Pour la communauté afro-diasporique, il existe deux alternatives vitales comme salut :

1. Le retour en Afrique sur le modèle garveyiste, pour lutter pour la souveraineté africaine et la décolonisation complète face aux forces exogènes (l'impérialisme) et aux forces endogènes (la mal-gouvernance de la classe dirigeante africaine) ;

2. La construction d'une communauté diasporique africaine forte et solidaire en Occident, sur le modèle chinois, pakistanais, indien etc.
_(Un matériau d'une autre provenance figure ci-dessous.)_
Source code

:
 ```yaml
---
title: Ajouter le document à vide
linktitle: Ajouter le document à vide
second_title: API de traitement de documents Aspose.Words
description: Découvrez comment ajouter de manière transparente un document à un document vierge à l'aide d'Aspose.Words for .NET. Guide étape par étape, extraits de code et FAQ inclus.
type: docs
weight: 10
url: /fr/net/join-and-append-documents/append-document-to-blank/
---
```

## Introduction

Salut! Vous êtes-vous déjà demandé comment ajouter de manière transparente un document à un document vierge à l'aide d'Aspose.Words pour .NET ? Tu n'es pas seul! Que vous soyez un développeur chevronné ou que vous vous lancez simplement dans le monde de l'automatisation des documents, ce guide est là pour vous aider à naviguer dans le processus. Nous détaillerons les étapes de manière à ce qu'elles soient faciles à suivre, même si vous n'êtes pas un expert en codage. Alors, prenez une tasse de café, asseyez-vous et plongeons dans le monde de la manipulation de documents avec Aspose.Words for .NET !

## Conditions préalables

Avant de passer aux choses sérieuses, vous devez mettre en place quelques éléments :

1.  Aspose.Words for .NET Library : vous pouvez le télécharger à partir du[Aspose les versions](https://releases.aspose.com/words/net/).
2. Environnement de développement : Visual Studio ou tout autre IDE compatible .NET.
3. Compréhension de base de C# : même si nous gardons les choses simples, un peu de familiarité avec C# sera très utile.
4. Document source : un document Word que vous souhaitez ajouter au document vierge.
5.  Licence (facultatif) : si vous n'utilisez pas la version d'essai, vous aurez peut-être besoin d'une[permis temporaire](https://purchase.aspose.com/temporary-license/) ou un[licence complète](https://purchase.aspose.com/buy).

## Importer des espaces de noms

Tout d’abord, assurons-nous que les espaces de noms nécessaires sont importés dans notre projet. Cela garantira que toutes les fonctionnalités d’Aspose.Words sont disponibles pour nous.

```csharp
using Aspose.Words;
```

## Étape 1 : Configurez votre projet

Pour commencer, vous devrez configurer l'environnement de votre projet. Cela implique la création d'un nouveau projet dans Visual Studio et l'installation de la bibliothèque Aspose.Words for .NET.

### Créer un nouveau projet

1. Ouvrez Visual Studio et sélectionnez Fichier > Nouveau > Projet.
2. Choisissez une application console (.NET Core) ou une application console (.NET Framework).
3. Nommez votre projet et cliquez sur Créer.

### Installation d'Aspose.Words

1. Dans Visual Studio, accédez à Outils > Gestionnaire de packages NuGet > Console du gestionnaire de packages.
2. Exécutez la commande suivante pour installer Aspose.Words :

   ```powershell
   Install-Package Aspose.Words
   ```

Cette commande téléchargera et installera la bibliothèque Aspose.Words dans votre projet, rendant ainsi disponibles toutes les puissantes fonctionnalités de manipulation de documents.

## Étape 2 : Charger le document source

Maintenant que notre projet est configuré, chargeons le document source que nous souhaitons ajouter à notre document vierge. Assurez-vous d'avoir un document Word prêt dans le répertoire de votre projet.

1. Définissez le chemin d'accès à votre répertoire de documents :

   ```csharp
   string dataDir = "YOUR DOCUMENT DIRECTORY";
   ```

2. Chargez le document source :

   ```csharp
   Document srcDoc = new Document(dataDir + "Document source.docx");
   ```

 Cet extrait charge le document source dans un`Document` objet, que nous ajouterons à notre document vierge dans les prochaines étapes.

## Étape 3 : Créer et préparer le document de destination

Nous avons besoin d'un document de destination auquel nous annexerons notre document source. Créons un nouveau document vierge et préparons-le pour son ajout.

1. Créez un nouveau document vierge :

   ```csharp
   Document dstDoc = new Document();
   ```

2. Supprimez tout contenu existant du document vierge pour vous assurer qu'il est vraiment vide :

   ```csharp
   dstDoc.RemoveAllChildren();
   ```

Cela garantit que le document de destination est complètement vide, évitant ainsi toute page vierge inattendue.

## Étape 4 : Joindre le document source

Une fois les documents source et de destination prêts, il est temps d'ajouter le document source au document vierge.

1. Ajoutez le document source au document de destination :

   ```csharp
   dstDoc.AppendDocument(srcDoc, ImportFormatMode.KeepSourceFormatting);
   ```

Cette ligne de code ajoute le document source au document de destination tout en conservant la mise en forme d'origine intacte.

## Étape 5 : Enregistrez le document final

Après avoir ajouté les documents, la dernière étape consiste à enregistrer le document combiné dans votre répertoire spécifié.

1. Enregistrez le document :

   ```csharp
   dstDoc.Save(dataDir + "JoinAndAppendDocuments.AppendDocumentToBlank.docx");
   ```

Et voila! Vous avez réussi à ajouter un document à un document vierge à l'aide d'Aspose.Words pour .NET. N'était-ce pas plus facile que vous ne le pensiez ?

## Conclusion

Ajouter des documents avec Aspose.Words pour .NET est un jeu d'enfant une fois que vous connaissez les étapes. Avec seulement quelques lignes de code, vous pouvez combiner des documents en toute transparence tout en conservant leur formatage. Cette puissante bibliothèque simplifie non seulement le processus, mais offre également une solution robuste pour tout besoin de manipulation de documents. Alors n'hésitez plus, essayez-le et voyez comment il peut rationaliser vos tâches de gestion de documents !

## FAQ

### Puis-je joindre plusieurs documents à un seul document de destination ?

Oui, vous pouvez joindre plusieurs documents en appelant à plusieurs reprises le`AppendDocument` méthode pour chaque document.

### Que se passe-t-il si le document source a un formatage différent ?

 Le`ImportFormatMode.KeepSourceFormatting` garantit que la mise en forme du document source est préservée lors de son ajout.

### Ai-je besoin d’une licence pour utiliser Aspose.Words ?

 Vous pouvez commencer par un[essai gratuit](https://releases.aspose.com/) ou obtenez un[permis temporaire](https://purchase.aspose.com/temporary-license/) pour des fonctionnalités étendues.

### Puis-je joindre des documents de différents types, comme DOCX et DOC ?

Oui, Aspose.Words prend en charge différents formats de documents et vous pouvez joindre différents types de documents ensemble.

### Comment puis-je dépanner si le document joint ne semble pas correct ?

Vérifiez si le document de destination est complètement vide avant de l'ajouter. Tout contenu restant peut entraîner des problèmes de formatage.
Le salut ne se trouve pas en pensant de s'assimiler à un système putréfié dans un endroit, ce meme systeme que l'on tente d'éradiquer définitivement en Afrique  (mais aussi dans tous les territoires du monde qui résistent à l'occidentalisme néolibéral pour un monde multipolaire).
Le racisme est une question de rapport de force. S'enraciner dans son propre paradigme de civilisation, contester et combattre à la fois ceux qui alimentent ce racisme, est le seul moyen de le contrer.